PROBLEM TO SOLVE:
Look below for the line that has "3. Optimize images"; output exactly from it through the line that has "Every person you", and leave the pictures out.

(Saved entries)
Content starts

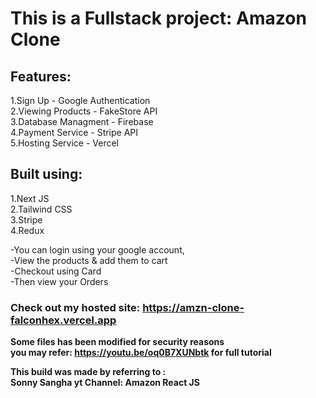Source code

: # This is a Fullstack project: Amazon Clone  
## Features:
1.Sign Up - Google Authentication  
2.Viewing Products - FakeStore API  
3.Database Managment - Firebase  
4.Payment Service - Stripe API  
5.Hosting Service - Vercel  

## Built using:  
1.Next JS  
2.Tailwind CSS  
3.Stripe  
4.Redux
  
  
-You can login using your google account,  
-View the products & add them to cart  
-Checkout using Card  
-Then view your Orders  

### Check out my hosted site: https://amzn-clone-falconhex.vercel.app
  
**Some files has been modified for security reasons   
you may refer: https://youtu.be/oq0B7XUNbtk for full tutorial**  

**This build was made by referring to :  
Sonny Sangha yt Channel: Amazon React JS**
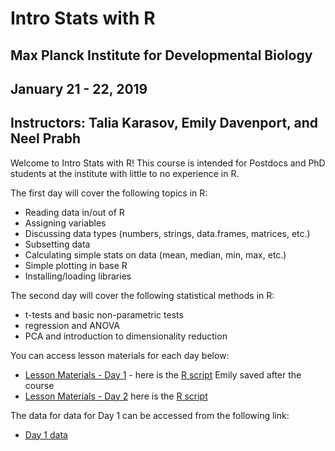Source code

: # Intro Stats with R
## Max Planck Institute for Developmental Biology
## January 21 - 22, 2019
## Instructors: Talia Karasov, Emily Davenport, and Neel Prabh

Welcome to Intro Stats with R! 
This course is intended for Postdocs and PhD students at the institute with little to no experience in R. 

The first day will cover the following topics in R:

* Reading data in/out of R
* Assigning variables
* Discussing data types (numbers, strings, data.frames, matrices, etc.)
* Subsetting data
* Calculating simple stats on data (mean, median, min, max, etc.)
* Simple plotting in base R
* Installing/loading libraries


The second day will cover the following statistical methods in R: 

* t-tests and basic non-parametric tests
* regression and ANOVA
* PCA and introduction to dimensionality reduction

You can access lesson materials for each day below:

* [Lesson Materials - Day 1](day1_R.html) - here is the [R script](https://raw.githubusercontent.com/erdavenport/MPI_Intro_Stats_with_R/master/stats_in_R.R) Emily saved after the course
* [Lesson Materials - Day 2](day2_stats_tkarasov.html) here is the [R script](https://raw.githubusercontent.com/erdavenport/MPI_Intro_Stats_with_R/master/day2_stats.R)

The data for data for Day 1 can be accessed from the following link:
* [Day 1 data](https://raw.githubusercontent.com/erdavenport/MPI_Intro_Stats_with_R/master/surveys_complete.csv)

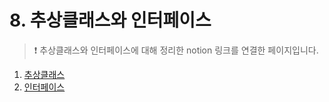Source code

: # 8. 추상클래스와 인터페이스

>❗ 추상클래스와 인터페이스에 대해 정리한 notion 링크를 연결한 페이지입니다.


1. [추상클래스](https://www.notion.so/9a0397616f6144448fce4af1cd255e16?pvs=21)
2. [인터페이스](https://www.notion.so/f0655dd93abf43c7969163825e319eac?pvs=21)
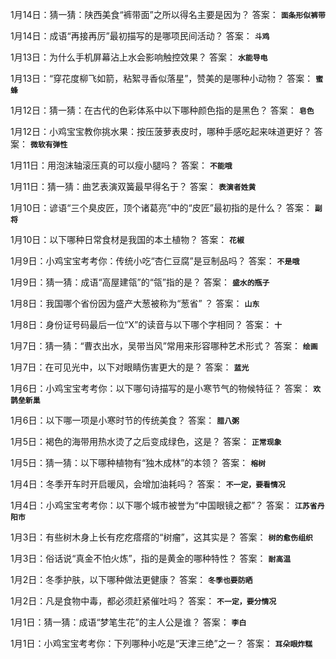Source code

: 1月14日：猜一猜：陕西美食“裤带面”之所以得名主要是因为？ 答案： **`面条形似裤带`**

1月14日：成语“再接再厉”最初描写的是哪项民间活动？ 答案： **`斗鸡`**

1月13日：为什么手机屏幕沾上水会影响触控效果？ 答案： **`水能导电`**

1月13日：“穿花度柳飞如箭，粘絮寻香似落星”，赞美的是哪种小动物？ 答案： **`蜜蜂`**

1月12日：猜一猜：在古代的色彩体系中以下哪种颜色指的是黑色？ 答案： **`皂色`**

1月12日：小鸡宝宝教你挑水果：按压菠萝表皮时，哪种手感吃起来味道更好？ 答案： **`微软有弹性`**

1月11日：用泡沫轴滚压真的可以瘦小腿吗？ 答案： **`不能哦`**

1月11日：猜一猜：曲艺表演双簧最早得名于？ 答案： **`表演者姓黄`**

1月10日：谚语“三个臭皮匠，顶个诸葛亮”中的“皮匠”最初指的是什么？ 答案： **`副将`**

1月10日：以下哪种日常食材是我国的本土植物？ 答案： **`花椒`**

1月9日：小鸡宝宝考考你：传统小吃“杏仁豆腐”是豆制品吗？ 答案： **`不是哦`**

1月9日：猜一猜：成语“高屋建瓴”的“瓴”指的是？ 答案： **`盛水的瓶子`**

1月8日：我国哪个省份因为盛产大葱被称为“葱省” ？ 答案： **`山东`**

1月8日：身份证号码最后一位“X”的读音与以下哪个字相同？ 答案： **`十`**

1月7日：猜一猜：“曹衣出水，吴带当风”常用来形容哪种艺术形式？ 答案： **`绘画`**

1月7日：在可见光中，以下对眼睛伤害更大的是？ 答案： **`蓝光`**

1月6日：小鸡宝宝考考你：以下哪句诗描写的是小寒节气的物候特征？ 答案： **`欢鹊垒新巢`**

1月6日：以下哪一项是小寒时节的传统美食？ 答案： **`腊八粥`**

1月5日：褐色的海带用热水烫了之后变成绿色，这是？ 答案： **`正常现象`**

1月5日：猜一猜：以下哪种植物有“独木成林”的本领？ 答案： **`榕树`**

1月4日：冬季开车时开启暖风，会增加油耗吗？ 答案： **`不一定，要看情况`**

1月4日：小鸡宝宝考考你：以下哪个城市被誉为“中国眼镜之都”？ 答案： **`江苏省丹阳市`**

1月3日：有些树木身上长有疙疙瘩瘩的“树瘤”，这其实是？ 答案： **`树的愈伤组织`**

1月3日：俗话说“真金不怕火炼”，指的是黄金的哪种特性？ 答案： **`耐高温`**

1月2日：冬季护肤，以下哪种做法更健康？ 答案： **`冬季也要防晒`**

1月2日：凡是食物中毒，都必须赶紧催吐吗？ 答案： **`不一定，要分情况`**

1月1日：猜一猜：成语“梦笔生花”的主人公是谁？ 答案： **`李白`**

1月1日：小鸡宝宝考考你：下列哪种小吃是“天津三绝”之一？ 答案： **`耳朵眼炸糕`**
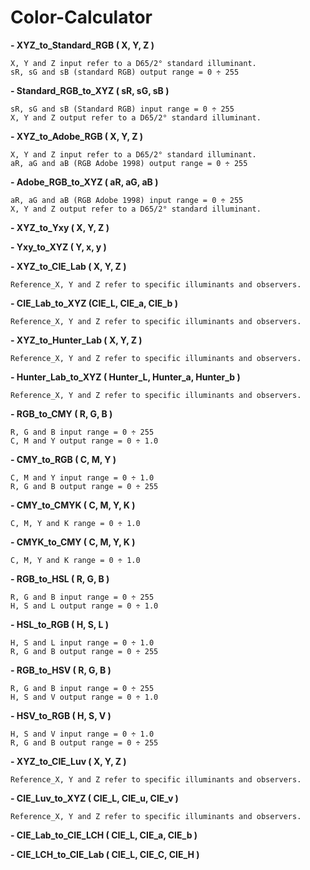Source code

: # Color-Calculator

__- XYZ_to_Standard_RGB ( X, Y, Z )__

    X, Y and Z input refer to a D65/2° standard illuminant.
    sR, sG and sB (standard RGB) output range = 0 ÷ 255

__- Standard_RGB_to_XYZ ( sR, sG, sB )__

    sR, sG and sB (Standard RGB) input range = 0 ÷ 255
    X, Y and Z output refer to a D65/2° standard illuminant.

__- XYZ_to_Adobe_RGB ( X, Y, Z )__

    X, Y and Z input refer to a D65/2° standard illuminant.
    aR, aG and aB (RGB Adobe 1998) output range = 0 ÷ 255

__- Adobe_RGB_to_XYZ ( aR, aG, aB )__

    aR, aG and aB (RGB Adobe 1998) input range = 0 ÷ 255
    X, Y and Z output refer to a D65/2° standard illuminant.

__- XYZ_to_Yxy ( X, Y, Z )__

__- Yxy_to_XYZ ( Y, x, y )__

__- XYZ_to_CIE_Lab ( X, Y, Z )__

    Reference_X, Y and Z refer to specific illuminants and observers.

__- CIE_Lab_to_XYZ (CIE_L, CIE_a, CIE_b )__

    Reference_X, Y and Z refer to specific illuminants and observers.

__- XYZ_to_Hunter_Lab ( X, Y, Z )__

    Reference_X, Y and Z refer to specific illuminants and observers.

__- Hunter_Lab_to_XYZ ( Hunter_L, Hunter_a, Hunter_b )__

    Reference_X, Y and Z refer to specific illuminants and observers.

__- RGB_to_CMY ( R, G, B )__

    R, G and B input range = 0 ÷ 255
    C, M and Y output range = 0 ÷ 1.0

__- CMY_to_RGB ( C, M, Y )__

    C, M and Y input range = 0 ÷ 1.0
    R, G and B output range = 0 ÷ 255

__- CMY_to_CMYK ( C, M, Y, K )__

    C, M, Y and K range = 0 ÷ 1.0

__- CMYK_to_CMY ( C, M, Y, K )__

    C, M, Y and K range = 0 ÷ 1.0

__- RGB_to_HSL ( R, G, B )__

    R, G and B input range = 0 ÷ 255
    H, S and L output range = 0 ÷ 1.0

__- HSL_to_RGB ( H, S, L )__

    H, S and L input range = 0 ÷ 1.0
    R, G and B output range = 0 ÷ 255

__- RGB_to_HSV ( R, G, B )__

    R, G and B input range = 0 ÷ 255
    H, S and V output range = 0 ÷ 1.0

__- HSV_to_RGB ( H, S, V )__

    H, S and V input range = 0 ÷ 1.0
    R, G and B output range = 0 ÷ 255

__- XYZ_to_CIE_Luv ( X, Y, Z )__

    Reference_X, Y and Z refer to specific illuminants and observers.

__- CIE_Luv_to_XYZ ( CIE_L, CIE_u, CIE_v )__

    Reference_X, Y and Z refer to specific illuminants and observers.

__- CIE_Lab_to_CIE_LCH ( CIE_L, CIE_a, CIE_b )__

__- CIE_LCH_to_CIE_Lab ( CIE_L, CIE_C, CIE_H )__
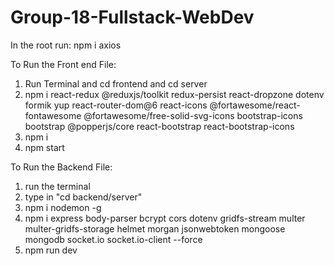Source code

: # Group-18-Fullstack-WebDev

In the root run: npm i axios

To Run the Front end File:

1. Run Terminal and cd frontend and cd server
2. npm i react-redux @reduxjs/toolkit redux-persist react-dropzone dotenv formik yup react-router-dom@6 react-icons @fortawesome/react-fontawesome @fortawesome/free-solid-svg-icons bootstrap-icons bootstrap @popperjs/core react-bootstrap react-bootstrap-icons
3. npm i
4. npm start

To Run the Backend File:

1. run the terminal
2. type in "cd backend/server"
3. npm i nodemon -g
4. npm i express body-parser bcrypt cors dotenv gridfs-stream multer multer-gridfs-storage helmet morgan jsonwebtoken mongoose mongodb socket.io socket.io-client  --force
5. npm run dev
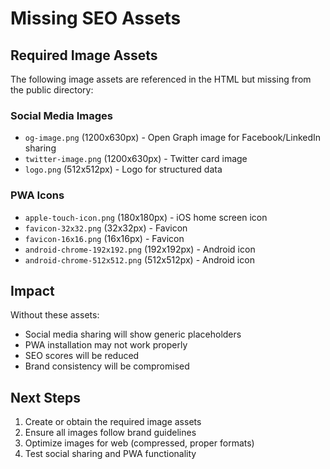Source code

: # Missing SEO Assets

## Required Image Assets
The following image assets are referenced in the HTML but missing from the public directory:

### Social Media Images
- `og-image.png` (1200x630px) - Open Graph image for Facebook/LinkedIn sharing
- `twitter-image.png` (1200x630px) - Twitter card image
- `logo.png` (512x512px) - Logo for structured data

### PWA Icons  
- `apple-touch-icon.png` (180x180px) - iOS home screen icon
- `favicon-32x32.png` (32x32px) - Favicon
- `favicon-16x16.png` (16x16px) - Favicon
- `android-chrome-192x192.png` (192x192px) - Android icon
- `android-chrome-512x512.png` (512x512px) - Android icon

## Impact
Without these assets:
- Social media sharing will show generic placeholders
- PWA installation may not work properly  
- SEO scores will be reduced
- Brand consistency will be compromised

## Next Steps
1. Create or obtain the required image assets
2. Ensure all images follow brand guidelines
3. Optimize images for web (compressed, proper formats)
4. Test social sharing and PWA functionality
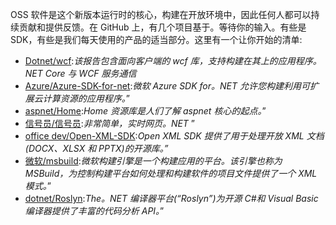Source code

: OSS 软件是这个新版本运行时的核心，构建在开放环境中，因此任何人都可以持续贡献和提供反馈。在 GitHub 上，有几个项目基于。等待你的输入。有些是 SDK，有些是我们每天使用的产品的适当部分。这里有一个让你开始的清单:

*   [Dotnet/wcf](https://github.com/dotnet/codeformatter):*该报告包含面向客户端的 wcf 库，支持构建在其上的应用程序。NET Core 与 WCF 服务通信*
*   [Azure/Azure-SDK-for-net](https://github.com/Azure/azure-sdk-for-net):*微软 Azure SDK for。NET 允许您构建利用可扩展云计算资源的应用程序。*”
*   [aspnet/Home](https://github.com/dotnet/core/blob/master/release-notes/1.0/RC1-RC2_API_diff.md):*Home 资源库是人们了解 aspnet 核心的起点。*”
*   [信号员/信号员](http://semver.org/):*非常简单，实时网页。NET* ”
*   [office dev/Open-XML-SDK](https://github.com/dotnet/corefx/issues/381):*Open XML SDK 提供了用于处理开放 XML 文档(DOCX、XLSX 和 PPTX)的开源库。”*
*   [微软/msbuild](https://github.com/Microsoft/msbuild):*微软构建引擎是一个构建应用的平台。该引擎也称为 MSBuild，为控制构建平台如何处理和构建软件的项目文件提供了一个 XML 模式。*”
*   [dotnet/Roslyn](http://itadevconn.azurewebsites.net):*The。NET 编译器平台(“Roslyn”)为开源 C#和 Visual Basic 编译器提供了丰富的代码分析 API。*”
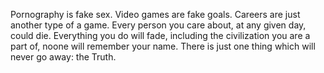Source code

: Pornography is fake sex.
Video games are fake goals.
Careers are just another type of a game.
Every person you care about, at any given day, could die.
Everything you do will fade, including the civilization you are a part of, noone will remember your name.
There is just one thing which will never go away: the Truth.
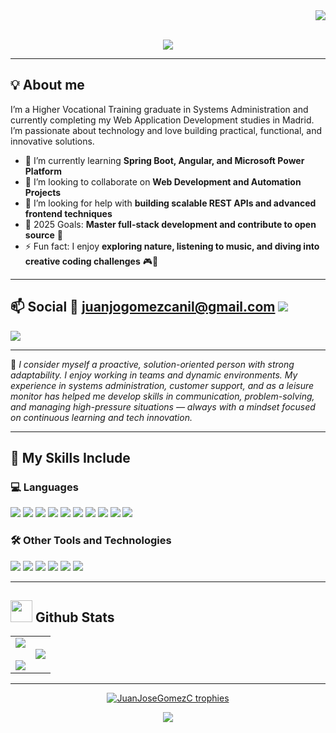 <div align="right">
  <a style="text-decoration: none" target="_blank" href="https://github.com/JuanJoseGomezC">
    <img src="https://visitor-badge.laobi.icu/badge?page_id=JuanJoseGomezC.JuanJoseGomezC&left_color=gray&right_color=blue&left_text=Coders%20visitors">
  </a>
</div>

<br>

<p align="center">
  <img src="https://readme-typing-svg.herokuapp.com/?font=Roboto&weight=900&size=40&vCenter=true&width=500&height=70&duration=4000&color=B3B3B3&lines=Hi+There!+👋;+I'm+Juan+José+Gómez!" />
</p>

---

## 💡 About me

I’m a Higher Vocational Training graduate in Systems Administration and currently completing my Web Application Development studies in Madrid. I’m passionate about technology and love building practical, functional, and innovative solutions.

- 🌱 I’m currently learning **Spring Boot, Angular, and Microsoft Power Platform**
- 👯 I’m looking to collaborate on **Web Development and Automation Projects**
- 🤔 I’m looking for help with **building scalable REST APIs and advanced frontend techniques**
- 🥅 2025 Goals: **Master full-stack development and contribute to open source** 🚀
- ⚡ Fun fact: I enjoy **exploring nature, listening to music, and diving into creative coding challenges** 🎮🌿

---

## 📫 Social 📧 [juanjogomezcanil@gmail.com](mailto:juanjogomezcanil@gmail.com) <a style="text-decoration: none" target="_blank" href="https://mail.google.com/mail/u/1/#inbox"> <img src="https://img.shields.io/badge/Gmail-D14836?style=for-the-badge&logo=gmail&logoColor=white"> </a>
<a style="text-decoration: none" target="_blank" href="https://www.linkedin.com/in/juan-jos%C3%A9-g%C3%B3mez-ca%C3%B1il/">
    <img src="https://img.shields.io/badge/linkedin-%230077B5.svg?style=for-the-badge&logo=linkedin&logoColor=white">
</a>

---

💬 *I consider myself a proactive, solution-oriented person with strong adaptability. I enjoy working in teams and dynamic environments. My experience in systems administration, customer support, and as a leisure monitor has helped me develop skills in communication, problem-solving, and managing high-pressure situations — always with a mindset focused on continuous learning and tech innovation.*

---

## 🧠 My Skills Include

### 💻 Languages
<span> 
  <img src="https://img.shields.io/badge/HTML5-E34F26?style=for-the-badge&logo=html5&logoColor=white">
  <img src="https://img.shields.io/badge/CSS3-1572B6?style=for-the-badge&logo=css3&logoColor=white">
  <img src="https://img.shields.io/badge/JavaScript-F7DF1E?style=for-the-badge&logo=javascript&logoColor=black">
  <img src="https://img.shields.io/badge/Java-ED8B00?style=for-the-badge&logo=java&logoColor=white">
  <img src="https://img.shields.io/badge/spring-%236DB33F.svg?style=for-the-badge&logo=spring&logoColor=white">
  <img src="https://img.shields.io/badge/python-3670A0?style=for-the-badge&logo=python&logoColor=ffdd54">
  <img src="https://img.shields.io/badge/typescript-%23007ACC.svg?style=for-the-badge&logo=typescript&logoColor=white">
  <img src="https://img.shields.io/badge/angular-%23DD0031.svg?style=for-the-badge&logo=angular&logoColor=white">
  <img src="https://img.shields.io/badge/php-%23777BB4.svg?style=for-the-badge&logo=php&logoColor=white">
  <img src="https://img.shields.io/badge/bootstrap-%238511FA.svg?style=for-the-badge&logo=bootstrap&logoColor=white">
</span>

### 🛠️ Other Tools and Technologies
<span>
  <img src="https://img.shields.io/badge/Git-F05032?style=for-the-badge&logo=git&logoColor=white">
  <img src="https://img.shields.io/badge/github-%23121011.svg?style=for-the-badge&logo=github&logoColor=white">
  <img src="https://img.shields.io/badge/gitlab-%23181717.svg?style=for-the-badge&logo=gitlab&logoColor=white">
  <img src="https://img.shields.io/badge/MySQL-00000F?style=for-the-badge&logo=mysql&logoColor=white">
  <img src="https://img.shields.io/badge/postgres-%23316192.svg?style=for-the-badge&logo=postgresql&logoColor=white">
  <img src="https://img.shields.io/badge/Microsoft_SharePoint-0078D4?style=for-the-badge&logo=microsoft-sharepoint&logoColor=white">
</span>

---

## <img src="https://media.giphy.com/media/iY8CRBdQXODJSCERIr/giphy.gif" width="35"><b> Github Stats </b>

<p align="center">
  <table>
    <tr>
      <td width="50%" align="center">
        <img src="https://github-readme-stats.vercel.app/api?username=JuanJoseGomezC&theme=midnight-purple&show_icons=true&count_private=true" />
        <br><br>
        <img src="https://github-readme-streak-stats.herokuapp.com/?user=JuanJoseGomezC&theme=midnight-purple&hide_border=false" />
      </td>
      <td width="50%" align="center">
        <img src="https://github-readme-stats.anuraghazra1.vercel.app/api/top-langs/?username=JuanJoseGomezC&theme=midnight-purple&hide_border=false&no-bg=true&no-frame=true&langs_count=10" />
      </td>
    </tr>
  </table>
</p>

---

<p align="center">
  <a href="https://github.com/ryo-ma/github-profile-trophy">
    <img src="https://github-profile-trophy.vercel.app/?username=JuanJoseGomezC&layout=compact&theme=radical&column=7&row=1&margin-w=15&margin-h=15" alt="JuanJoseGomezC trophies" />
  </a>
</p>

<p align="center">
  <img src="https://user-images.githubusercontent.com/73097560/115834477-dbab4500-a447-11eb-908a-139a6edaec5c.gif">
</p>
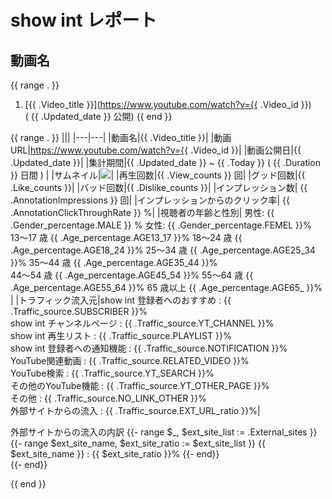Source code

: # show int レポート

## 動画名

{{ range . }}
1. [{{ .Video_title }}](https://www.youtube.com/watch?v={{ .Video_id }})  
 ( {{ .Updated_date }} 公開)
{{ end }}

{{ range . }}
|||
|---|---|
|動画名|{{ .Video_title }}|
|動画URL|https://www.youtube.com/watch?v={{ .Video_id }}|
|動画公開日|{{ .Updated_date }}|
|集計期間|{{ .Updated_date }} ~ {{ .Today }} ( {{ .Duration }} 日間 ) |
|サムネイル|<img src="images/thumbnail_{{ .Video_id }}_trim.jpg">|
|再生回数|{{ .View_counts }} 回|
|グッド回数|{{ .Like_counts }}|
|バッド回数|{{ .Dislike_counts }}|
|インプレッション数| {{ .AnnotationImpressions }} 回|
|インプレッションからのクリック率| {{ .AnnotationClickThroughRate }} %|
|視聴者の年齢と性別| 男性: {{ .Gender_percentage.MALE }} %  女性: {{ .Gender_percentage.FEMEL  }}%<br>13～17 歳 {{ .Age_percentage.AGE13_17 }}%        18～24 歳 {{ .Age_percentage.AGE18_24 }}%        25～34 歳 {{ .Age_percentage.AGE25_34 }}%        35～44 歳 {{ .Age_percentage.AGE35_44 }}%<br>44～54 歳 {{ .Age_percentage.AGE45_54 }}%        55～64 歳 {{ .Age_percentage.AGE55_64 }}%        65 歳以上 {{ .Age_percentage.AGE65_ }}% |
|トラフィック流入元|show int 登録者へのおすすめ : {{ .Traffic_source.SUBSCRIBER }}% <br> show int チャンネルページ : {{ .Traffic_source.YT_CHANNEL }}% <br> show int 再生リスト : {{ .Traffic_source.PLAYLIST }}% <br> show int 登録者への通知機能 : {{ .Traffic_source.NOTIFICATION }}% <br> YouTube関連動画 : {{ .Traffic_source.RELATED_VIDEO }}%  <br> YouTube検索 : {{ .Traffic_source.YT_SEARCH }}% <br> その他のYouTube機能 : {{ .Traffic_source.YT_OTHER_PAGE }}%  <br> その他 : {{ .Traffic_source.NO_LINK_OTHER }}% <br> 外部サイトからの流入 : {{ .Traffic_source.EXT_URL_ratio }}%|

外部サイトからの流入の内訳
{{- range $_, $ext_site_list := .External_sites }}
  {{- range $ext_site_name, $ext_site_ratio := $ext_site_list }}
    {{ $ext_site_name }} : {{ $ext_site_ratio }}%
  {{- end}}    
{{- end}}

<div style="page-break-before:always"></div>
{{ end }}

Content ends

RESPONSE AREA:
3. Optimize images for web (compressed, proper formats)
4. Test social sharing and PWA functionality
Source code

: OSS 软件是这个新版本运行时的核心，构建在开放环境中，因此任何人都可以持续贡献和提供反馈。在 GitHub 上，有几个项目基于。等待你的输入。有些是 SDK，有些是我们每天使用的产品的适当部分。这里有一个让你开始的清单:

*   [Dotnet/wcf](https://github.com/dotnet/codeformatter):*该报告包含面向客户端的 wcf 库，支持构建在其上的应用程序。NET Core 与 WCF 服务通信*
*   [Azure/Azure-SDK-for-net](https://github.com/Azure/azure-sdk-for-net):*微软 Azure SDK for。NET 允许您构建利用可扩展云计算资源的应用程序。*”
*   [aspnet/Home](https://github.com/dotnet/core/blob/master/release-notes/1.0/RC1-RC2_API_diff.md):*Home 资源库是人们了解 aspnet 核心的起点。*”
*   [信号员/信号员](http://semver.org/):*非常简单，实时网页。NET* ”
*   [office dev/Open-XML-SDK](https://github.com/dotnet/corefx/issues/381):*Open XML SDK 提供了用于处理开放 XML 文档(DOCX、XLSX 和 PPTX)的开源库。”*
*   [微软/msbuild](https://github.com/Microsoft/msbuild):*微软构建引擎是一个构建应用的平台。该引擎也称为 MSBuild，为控制构建平台如何处理和构建软件的项目文件提供了一个 XML 模式。*”
*   [dotnet/Roslyn](http://itadevconn.azurewebsites.net):*The。NET 编译器平台(“Roslyn”)为开源 C#和 Visual Basic 编译器提供了丰富的代码分析 API。*”
Source code

: Pornography is fake sex.
Video games are fake goals.
Careers are just another type of a game.
Every person you care about, at any given day, could die.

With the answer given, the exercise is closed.